Each Christmas for the past 13 (?) years (I’m not sure exactly when my husband and I began hosting Christmas, but I know it was post-marriage and pre-kids), we have spent hundreds of dollars on cases of wine for our guests. I easily put away three bottles myself and I know I wasn’t alone some years. This year, planning to not drink, feeling uncomfortable with the idea of selecting what others would drink, and hoping to encourage imbibers to take a different kind of responsibility for their own consumption, we announced we’d offer nothing more than the champagne for the toast. Alcohol would be welcome, but we would not provide it. BYOB Christmas.
No one complained. Everyone seemed supportive of the move. Excellent. My mother has always brought her own wine anyway.
Ah, my mother. I haven’t told her about my blog and I don’t think she’s read it. But, her behavior on Christmas caused me to seriously wonder if perhaps she’s been lurking here. I quickly reassured myself – while I’ve mentioned my mother in a post here and there, I haven’t yet truly introduced her character to this story – and realized that, for whatever reason, her true colors had simply decided to appear and shine just for me on Christmas Day.
Despite her recent foray into a slew of volunteer activities, my mother is a woman who has spent her life being catered to, having people take care of things for her.
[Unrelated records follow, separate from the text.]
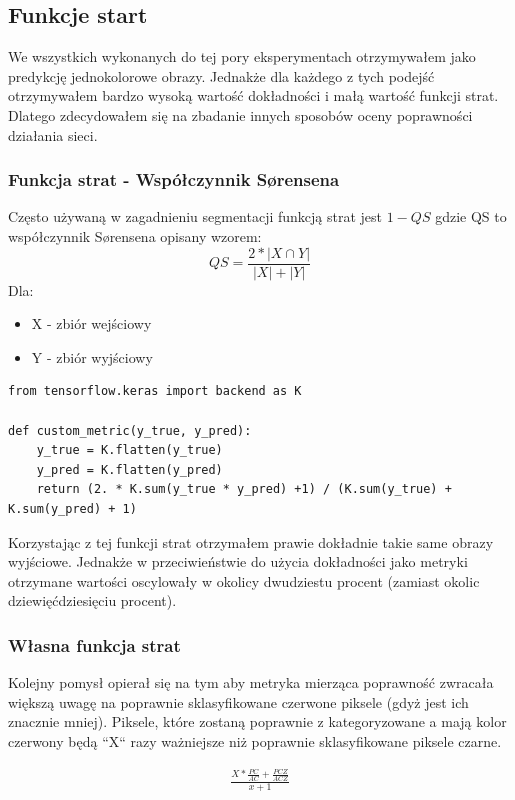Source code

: \documentclass{article}
\begin{document}
\subsection{Funkcje start}
We wszystkich wykonanych do tej pory eksperymentach otrzymywałem jako predykcję jednokolorowe obrazy.
Jednakże dla każdego z tych podejść otrzymywałem bardzo wysoką wartość dokładności i małą wartość funkcji strat.
Dlatego zdecydowałem się na zbadanie innych sposobów oceny poprawności działania sieci.
\subsubsection{Funkcja strat - Współczynnik Sørensena}
Często używaną w zagadnieniu segmentacji funkcją strat jest $1-QS$ gdzie QS to współczynnik Sørensena opisany wzorem:
\begin{equation}
    QS = \frac{2*|X \cap Y|}{|X|+|Y|}
\end{equation}
Dla:
\begin{itemize}
    \item X - zbiór wejściowy
    \item Y - zbiór wyjściowy
\end{itemize}

\begin{lstlisting}[caption={Implementacja przy użyciu Keras i TensorFlow}]
from tensorflow.keras import backend as K

def custom_metric(y_true, y_pred):
    y_true = K.flatten(y_true)
    y_pred = K.flatten(y_pred)
    return (2. * K.sum(y_true * y_pred) +1) / (K.sum(y_true) + K.sum(y_pred) + 1)
\end{lstlisting}

Korzystając z tej funkcji strat otrzymałem prawie dokładnie takie same obrazy wyjściowe.
Jednakże w przeciwieństwie do użycia dokładności jako metryki otrzymane wartości oscylowały w okolicy dwudziestu procent (zamiast okolic dziewięćdziesięciu procent).

\subsubsection{Własna funkcja strat}
Kolejny pomysł opierał się na tym aby metryka mierząca poprawność zwracała większą uwagę na poprawnie sklasyfikowane czerwone piksele (gdyż jest ich znacznie mniej).
Piksele, które zostaną poprawnie z kategoryzowane a mają kolor czerwony będą ``X`` razy ważniejsze niż poprawnie sklasyfikowane piksele czarne.

\begin{align}
    \frac{X*\frac{PC}{AC} + \frac{PCZ}{ACZ}}{x+1}
\end{align}
\end{document}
Her reality is so tremendously far afield from mine, I really cannot relate to her any longer. The distance between us has only grown since I got sober.
On Christmas, my mom seemed incapable of being pleasant to me. In fact, she was at times truly unpleasant. There were blatant criticisms, complaints, and passive aggressive digs. The kind of stuff that makes you want to quip, “But, tell me how you really feel …” It’s been quite a long time since my mom has been critical of me – at least to my face, anyway.
When she arrived, my mom walked to our front steps and stopped. She was loaded down with parcels, so I offered to help. “No. I have to wait right here for your father,” she replied. “Because you still don’t have a handrail on these steps.”
Wow. OK. In the 15 years we’ve owned our home, no one has ever expressed concern about the lack of a handrail on the three short and generously wide steps leading to our front door. My mom visits twice each year … if we’re lucky.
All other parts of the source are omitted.